WHAT YOU ARE ASKED TO DO. Return each line in the records below that includes "flag".

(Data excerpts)
---
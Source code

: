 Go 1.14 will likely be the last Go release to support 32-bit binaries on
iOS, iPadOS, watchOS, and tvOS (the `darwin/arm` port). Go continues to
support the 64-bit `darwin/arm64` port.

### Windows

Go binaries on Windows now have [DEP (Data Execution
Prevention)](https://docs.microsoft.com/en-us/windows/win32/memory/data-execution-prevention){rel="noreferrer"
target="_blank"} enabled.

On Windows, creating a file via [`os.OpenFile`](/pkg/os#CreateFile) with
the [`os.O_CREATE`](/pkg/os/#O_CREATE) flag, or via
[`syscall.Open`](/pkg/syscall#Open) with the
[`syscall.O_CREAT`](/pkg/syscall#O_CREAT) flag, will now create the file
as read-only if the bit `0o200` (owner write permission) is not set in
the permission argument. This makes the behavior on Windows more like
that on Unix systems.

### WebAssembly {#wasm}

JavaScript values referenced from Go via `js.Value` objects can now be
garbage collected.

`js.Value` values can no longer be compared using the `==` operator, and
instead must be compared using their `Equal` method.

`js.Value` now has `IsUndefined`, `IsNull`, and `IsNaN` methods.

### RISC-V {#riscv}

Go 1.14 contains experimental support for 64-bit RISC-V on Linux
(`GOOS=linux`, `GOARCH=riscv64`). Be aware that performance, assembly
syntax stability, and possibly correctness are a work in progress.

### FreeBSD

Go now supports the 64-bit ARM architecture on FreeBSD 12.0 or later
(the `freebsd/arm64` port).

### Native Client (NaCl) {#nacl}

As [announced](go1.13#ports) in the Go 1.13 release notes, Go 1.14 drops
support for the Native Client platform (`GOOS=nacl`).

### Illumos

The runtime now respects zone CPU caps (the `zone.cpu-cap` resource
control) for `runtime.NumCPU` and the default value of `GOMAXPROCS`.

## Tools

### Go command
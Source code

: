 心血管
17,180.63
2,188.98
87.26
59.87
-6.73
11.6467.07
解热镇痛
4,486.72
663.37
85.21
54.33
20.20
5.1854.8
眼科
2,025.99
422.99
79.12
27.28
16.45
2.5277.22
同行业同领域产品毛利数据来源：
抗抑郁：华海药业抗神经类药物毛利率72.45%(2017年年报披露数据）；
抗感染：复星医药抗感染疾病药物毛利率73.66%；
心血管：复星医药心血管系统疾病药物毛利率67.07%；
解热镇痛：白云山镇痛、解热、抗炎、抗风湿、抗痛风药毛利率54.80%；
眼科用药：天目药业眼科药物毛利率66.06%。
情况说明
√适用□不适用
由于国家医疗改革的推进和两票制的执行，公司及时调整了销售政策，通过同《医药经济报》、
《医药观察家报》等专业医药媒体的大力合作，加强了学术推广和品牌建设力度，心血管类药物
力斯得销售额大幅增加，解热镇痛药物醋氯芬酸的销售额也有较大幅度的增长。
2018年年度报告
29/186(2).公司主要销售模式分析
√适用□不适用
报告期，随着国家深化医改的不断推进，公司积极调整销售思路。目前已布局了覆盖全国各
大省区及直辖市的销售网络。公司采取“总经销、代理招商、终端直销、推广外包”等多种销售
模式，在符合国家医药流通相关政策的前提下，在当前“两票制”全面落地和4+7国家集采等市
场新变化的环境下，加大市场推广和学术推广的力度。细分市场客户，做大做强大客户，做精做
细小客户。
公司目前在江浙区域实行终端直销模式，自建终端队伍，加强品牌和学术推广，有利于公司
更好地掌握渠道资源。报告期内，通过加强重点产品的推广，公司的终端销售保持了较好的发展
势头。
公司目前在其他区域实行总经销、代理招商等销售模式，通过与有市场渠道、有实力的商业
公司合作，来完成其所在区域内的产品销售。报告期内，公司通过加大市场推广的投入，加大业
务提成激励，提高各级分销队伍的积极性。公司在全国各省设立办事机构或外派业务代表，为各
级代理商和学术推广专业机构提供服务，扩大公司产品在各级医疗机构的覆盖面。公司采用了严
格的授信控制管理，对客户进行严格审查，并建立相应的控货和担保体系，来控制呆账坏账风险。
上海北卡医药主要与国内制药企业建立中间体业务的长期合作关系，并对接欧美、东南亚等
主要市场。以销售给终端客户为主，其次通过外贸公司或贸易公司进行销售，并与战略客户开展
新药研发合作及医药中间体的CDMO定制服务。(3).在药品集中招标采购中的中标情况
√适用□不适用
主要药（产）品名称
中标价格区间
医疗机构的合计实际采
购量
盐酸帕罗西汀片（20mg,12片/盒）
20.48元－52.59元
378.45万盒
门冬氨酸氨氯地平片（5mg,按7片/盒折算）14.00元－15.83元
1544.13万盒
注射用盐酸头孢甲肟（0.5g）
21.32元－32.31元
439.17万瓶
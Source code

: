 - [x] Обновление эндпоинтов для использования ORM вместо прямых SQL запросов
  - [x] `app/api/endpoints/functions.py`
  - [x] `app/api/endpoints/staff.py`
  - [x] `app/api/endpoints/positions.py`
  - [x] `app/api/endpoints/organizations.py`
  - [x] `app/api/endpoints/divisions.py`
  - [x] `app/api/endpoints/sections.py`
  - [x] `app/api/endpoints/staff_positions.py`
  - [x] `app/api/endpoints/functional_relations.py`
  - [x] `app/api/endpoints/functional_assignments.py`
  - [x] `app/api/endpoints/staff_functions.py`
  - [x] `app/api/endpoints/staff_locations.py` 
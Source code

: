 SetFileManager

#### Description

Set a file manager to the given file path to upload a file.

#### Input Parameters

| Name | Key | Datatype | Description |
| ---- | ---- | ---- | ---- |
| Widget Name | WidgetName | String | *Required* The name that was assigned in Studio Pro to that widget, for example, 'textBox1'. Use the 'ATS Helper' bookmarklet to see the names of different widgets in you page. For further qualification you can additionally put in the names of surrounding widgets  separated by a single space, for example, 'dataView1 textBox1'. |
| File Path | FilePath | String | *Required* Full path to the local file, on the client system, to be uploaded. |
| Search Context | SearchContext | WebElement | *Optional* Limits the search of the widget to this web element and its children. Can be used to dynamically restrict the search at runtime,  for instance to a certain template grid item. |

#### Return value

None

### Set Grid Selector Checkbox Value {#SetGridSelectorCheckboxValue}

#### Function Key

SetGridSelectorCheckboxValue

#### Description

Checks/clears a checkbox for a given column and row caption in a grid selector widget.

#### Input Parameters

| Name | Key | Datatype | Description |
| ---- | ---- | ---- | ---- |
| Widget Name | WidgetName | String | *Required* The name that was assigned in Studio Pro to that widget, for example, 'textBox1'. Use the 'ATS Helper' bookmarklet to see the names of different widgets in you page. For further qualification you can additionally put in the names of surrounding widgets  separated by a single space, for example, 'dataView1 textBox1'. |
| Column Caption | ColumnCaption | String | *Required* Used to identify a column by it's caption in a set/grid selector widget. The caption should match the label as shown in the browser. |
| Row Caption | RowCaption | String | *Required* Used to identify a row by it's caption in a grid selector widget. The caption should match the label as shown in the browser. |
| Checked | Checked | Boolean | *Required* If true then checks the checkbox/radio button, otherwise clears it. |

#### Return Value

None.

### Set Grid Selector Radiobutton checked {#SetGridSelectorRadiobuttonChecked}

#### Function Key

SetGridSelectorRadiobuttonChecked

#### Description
---
ANSWER SPACE.
the [`os.O_CREATE`](/pkg/os/#O_CREATE) flag, or via
[`syscall.O_CREAT`](/pkg/syscall#O_CREAT) flag, will now create the file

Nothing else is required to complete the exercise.